Mycobacterium smegmatis phosphoinositols-glyceroarabinomannans. Structure and localization of alkali-labile and alkali-stable phosphoinositides.

Lipoarabinomannans from fast growing Mycobacterium sp., namely AraLAMs, stimulate the early events of macrophage activation. The immunological activities of all of these AraLAMs drastically decrease with the loss of the mild alkali groups, which were believed to be restricted to the fatty acid residues from the phosphatidyl-myo-inositol anchor. This report reveals the presence and the structure of mild alkali-labile phosphoinositide units linked via the phosphate to the C-5 of the beta-D-Araf in the AraLAMs of Mycobacterium smegmatis, a fast growing mycobacterial species. Their structure was unambiguously established with a strategy based on both one-dimensional 31P and two-dimensional 1H-31P heteronuclear multiple quantum correlation spectroscopy (HMQC) and HMQC-homonuclear Hartmann-Hahn spectroscopy NMR experiments applied to native AraLAMs and to AraLAMs treated in mild alkali conditions. Next to these alkali-labile phosphoinositides estimated at three per molecule, two other mild alkali-stable phosphoinositide units were identified: the expected (myo-inositol-1)-phosphate-(3-glycerol) unit typifying the well known glycosylphosphatidylinositol anchor of the mannan core and, more surprisingly, one (myo-inositol-1)-phosphate-(5-beta-D-Araf) unit having the same structure as the alkali-labile ones. Moreover, these four phosphoinositide units were found capping the arabinan side chains. Thus, their different behavior toward mild alkaline hydrolysis was explained according to their accessibility to the alkali reagent.

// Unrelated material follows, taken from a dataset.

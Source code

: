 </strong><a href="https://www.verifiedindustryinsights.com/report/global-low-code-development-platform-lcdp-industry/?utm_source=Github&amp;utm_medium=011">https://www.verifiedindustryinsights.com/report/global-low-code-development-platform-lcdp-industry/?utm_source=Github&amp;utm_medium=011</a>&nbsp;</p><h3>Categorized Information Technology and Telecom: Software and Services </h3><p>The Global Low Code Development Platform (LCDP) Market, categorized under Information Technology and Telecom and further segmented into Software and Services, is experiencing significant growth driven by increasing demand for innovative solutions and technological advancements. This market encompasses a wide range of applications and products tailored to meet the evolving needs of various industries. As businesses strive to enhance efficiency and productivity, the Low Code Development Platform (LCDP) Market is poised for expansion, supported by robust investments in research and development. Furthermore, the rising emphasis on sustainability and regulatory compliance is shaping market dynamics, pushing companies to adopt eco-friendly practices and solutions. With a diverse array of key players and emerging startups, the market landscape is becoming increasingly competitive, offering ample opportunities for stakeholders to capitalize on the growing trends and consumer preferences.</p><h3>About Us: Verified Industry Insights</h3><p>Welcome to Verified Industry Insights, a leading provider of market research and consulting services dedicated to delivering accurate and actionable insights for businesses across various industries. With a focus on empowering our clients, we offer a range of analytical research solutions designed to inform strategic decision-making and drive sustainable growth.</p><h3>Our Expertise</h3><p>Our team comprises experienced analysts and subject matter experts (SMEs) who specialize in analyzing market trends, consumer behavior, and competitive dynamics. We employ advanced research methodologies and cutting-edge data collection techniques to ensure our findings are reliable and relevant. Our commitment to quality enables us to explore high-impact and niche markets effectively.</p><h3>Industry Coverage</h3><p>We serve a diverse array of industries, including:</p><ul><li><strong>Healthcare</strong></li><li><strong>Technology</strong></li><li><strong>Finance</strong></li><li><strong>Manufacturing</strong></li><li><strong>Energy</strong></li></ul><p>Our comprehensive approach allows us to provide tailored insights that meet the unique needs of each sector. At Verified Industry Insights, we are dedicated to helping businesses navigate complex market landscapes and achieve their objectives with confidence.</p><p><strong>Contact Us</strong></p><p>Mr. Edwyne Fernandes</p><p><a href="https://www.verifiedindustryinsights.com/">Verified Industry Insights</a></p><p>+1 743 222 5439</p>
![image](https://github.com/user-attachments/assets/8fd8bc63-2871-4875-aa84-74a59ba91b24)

This novel class of LAMs, namely phosphoinositols-glyceroarabinomannans (PI-GAMs), are characterized by their phosphoinositide units but also by the absence of fatty acid residues. These PI-GAMs were found to elicit the secretion of tumor necrosis factor-alpha, suggesting that phosphoinositides are the major PI-GAM epitope involved in this process.